Stored data
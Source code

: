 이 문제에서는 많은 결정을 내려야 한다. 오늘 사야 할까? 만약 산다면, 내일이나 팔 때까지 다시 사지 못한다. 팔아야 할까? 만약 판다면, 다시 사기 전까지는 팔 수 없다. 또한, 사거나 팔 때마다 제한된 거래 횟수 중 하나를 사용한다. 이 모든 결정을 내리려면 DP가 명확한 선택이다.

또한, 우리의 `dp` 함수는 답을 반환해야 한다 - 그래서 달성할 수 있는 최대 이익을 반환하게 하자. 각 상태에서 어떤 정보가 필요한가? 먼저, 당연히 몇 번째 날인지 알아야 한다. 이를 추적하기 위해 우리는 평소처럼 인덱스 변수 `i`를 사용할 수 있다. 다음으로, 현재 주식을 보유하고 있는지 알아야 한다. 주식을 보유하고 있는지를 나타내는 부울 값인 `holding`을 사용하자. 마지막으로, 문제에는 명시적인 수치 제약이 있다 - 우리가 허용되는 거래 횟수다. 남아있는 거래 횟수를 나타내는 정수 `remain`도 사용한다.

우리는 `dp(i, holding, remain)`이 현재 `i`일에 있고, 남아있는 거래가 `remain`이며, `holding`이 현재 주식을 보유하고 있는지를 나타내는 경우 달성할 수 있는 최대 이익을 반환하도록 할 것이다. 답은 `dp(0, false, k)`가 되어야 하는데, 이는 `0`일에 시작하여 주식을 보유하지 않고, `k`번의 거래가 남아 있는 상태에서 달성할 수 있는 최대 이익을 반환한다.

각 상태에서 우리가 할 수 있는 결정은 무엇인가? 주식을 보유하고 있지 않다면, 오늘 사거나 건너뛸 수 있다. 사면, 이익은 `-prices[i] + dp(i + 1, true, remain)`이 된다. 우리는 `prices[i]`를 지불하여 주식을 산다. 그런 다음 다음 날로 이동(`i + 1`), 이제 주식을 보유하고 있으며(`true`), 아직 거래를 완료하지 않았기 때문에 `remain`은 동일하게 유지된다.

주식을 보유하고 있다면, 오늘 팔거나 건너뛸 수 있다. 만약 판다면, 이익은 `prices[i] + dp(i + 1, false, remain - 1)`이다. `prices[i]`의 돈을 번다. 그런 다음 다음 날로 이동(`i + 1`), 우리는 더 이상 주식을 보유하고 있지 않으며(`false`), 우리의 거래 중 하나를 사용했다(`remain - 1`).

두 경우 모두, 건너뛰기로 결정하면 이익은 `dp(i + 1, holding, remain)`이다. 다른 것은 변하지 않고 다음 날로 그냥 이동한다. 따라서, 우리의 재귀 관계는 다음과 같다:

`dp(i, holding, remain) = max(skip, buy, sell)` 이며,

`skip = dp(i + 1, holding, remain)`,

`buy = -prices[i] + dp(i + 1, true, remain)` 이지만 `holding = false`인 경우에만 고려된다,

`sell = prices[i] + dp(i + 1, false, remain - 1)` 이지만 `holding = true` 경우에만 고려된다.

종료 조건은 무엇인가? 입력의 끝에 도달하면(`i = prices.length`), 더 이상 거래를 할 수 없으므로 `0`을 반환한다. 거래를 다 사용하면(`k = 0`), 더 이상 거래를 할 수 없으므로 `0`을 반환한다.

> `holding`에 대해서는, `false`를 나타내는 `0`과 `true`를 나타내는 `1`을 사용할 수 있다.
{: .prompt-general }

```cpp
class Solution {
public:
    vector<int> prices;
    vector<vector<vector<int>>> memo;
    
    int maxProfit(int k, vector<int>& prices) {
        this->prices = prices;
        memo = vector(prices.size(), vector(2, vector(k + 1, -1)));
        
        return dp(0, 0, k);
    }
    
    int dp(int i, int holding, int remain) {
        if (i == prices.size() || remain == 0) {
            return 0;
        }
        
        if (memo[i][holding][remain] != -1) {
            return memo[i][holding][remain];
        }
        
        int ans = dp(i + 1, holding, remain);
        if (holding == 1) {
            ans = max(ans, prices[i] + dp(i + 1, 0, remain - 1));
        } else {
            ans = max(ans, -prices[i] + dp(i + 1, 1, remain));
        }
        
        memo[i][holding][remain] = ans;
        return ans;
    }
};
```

* **What to produce**
Go line by line through the data, copying each one that contains the word "고려된다".

* **Output of the exercise**
`buy = -prices[i] + dp(i + 1, true, remain)` 이지만 `holding = false`인 경우에만 고려된다,
`sell = prices[i] + dp(i + 1, false, remain - 1)` 이지만 `holding = true` 경우에만 고려된다.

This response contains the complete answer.